You could try an alternative solution, which may be using recycled toilet paper if you can find a brand that is BPA-free, chlorine-free, 100% recycled, and unbleached. Recycled toilet paper has a better chance of dissolving completely when flushed.
Conversely, you could use a Bidet, a device that fits onto the toilet and shoots a stream of water onto your sensitive areas. You can then dry the area with a single piece of toilet paper.
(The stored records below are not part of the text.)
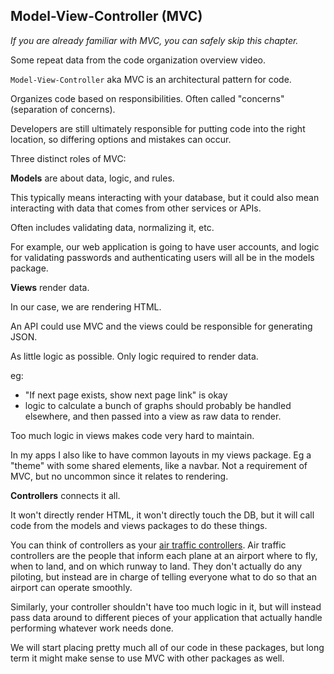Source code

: ## Model-View-Controller (MVC)

*If you are already familiar with MVC, you can safely skip this chapter.*

Some repeat data from the code organization overview video.

`Model-View-Controller` aka MVC is an architectural pattern for code.

Organizes code based on responsibilities. Often called "concerns" (separation
of concerns).

Developers are still ultimately responsible for putting code into the right 
location, so differing options and mistakes can occur.

Three distinct roles of MVC:

**Models** are about data, logic, and rules.

This typically means interacting with your database, but it could also mean
interacting with data that comes from other services or APIs.

Often includes validating data, normalizing it, etc.

For example, our web application is going to have user accounts, and logic for
validating passwords and authenticating users will all be in the models package.


**Views** render data.

In our case, we are rendering HTML.

An API could use MVC and the views could be responsible for generating JSON.

As little logic as possible. Only logic required to render data.

eg:
- "If next page exists, show next page link" is okay
- logic to calculate a bunch of graphs should probably be handled elsewhere, 
and then passed into a view as raw data to render.

Too much logic in views makes code very hard to maintain.

In my apps I also like to have common layouts in my views package. Eg a "theme"
with some shared elements, like a navbar.
Not a requirement of MVC, but no uncommon since it relates to rendering.


**Controllers** connects it all.

It won't directly render HTML, it won't directly touch the DB, but it will call
code from the models and views packages to do these things.

You can think of controllers as your [air traffic controllers](https://en.wikipedia.org/wiki/Air_traffic_control).
Air traffic controllers are the people that inform each plane at an airport where to fly,
when to land, and on which runway to land. They don't actually do any piloting, but instead are in 
charge of telling everyone what to do so that an airport can operate smoothly.

Similarly, your controller shouldn't have too much logic in it, but will
instead pass data around to different pieces of your application that actually
handle performing whatever work needs done.

We will start placing pretty much all of our code in these packages, but long
term it might make sense to use MVC with other packages as well.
Or, better yet, wipe the area with your hands, and then scrub them thoroughly with soap and water for 30 seconds before drying them with a reusable towel (this is considered proper hygiene for however you use the restroom).
However, using a Bidet is also fraught with peril, as gastroenterologist Dr. Christine Lee warns, “If bacteria or virus particles get into the water tank or on the nozzle, everyone who uses the bidet could be exposed to those germs.”
The most environmentally friendly option is switching to cloth toilet paper. It’s less wasteful, but germs and bacteria become a greater issue here, too, as Healthline warns that cloth toilet paper must be sanitized with high heat and bleach, otherwise you could become at risk for E. coli.
However, Kelly Reynolds, public health researcher at the University of Arizona, says, “This is just a risky practice, overall I think, and the potential for cross-contamination is just very high from your bathroom, where they’re stored, to your laundry room.”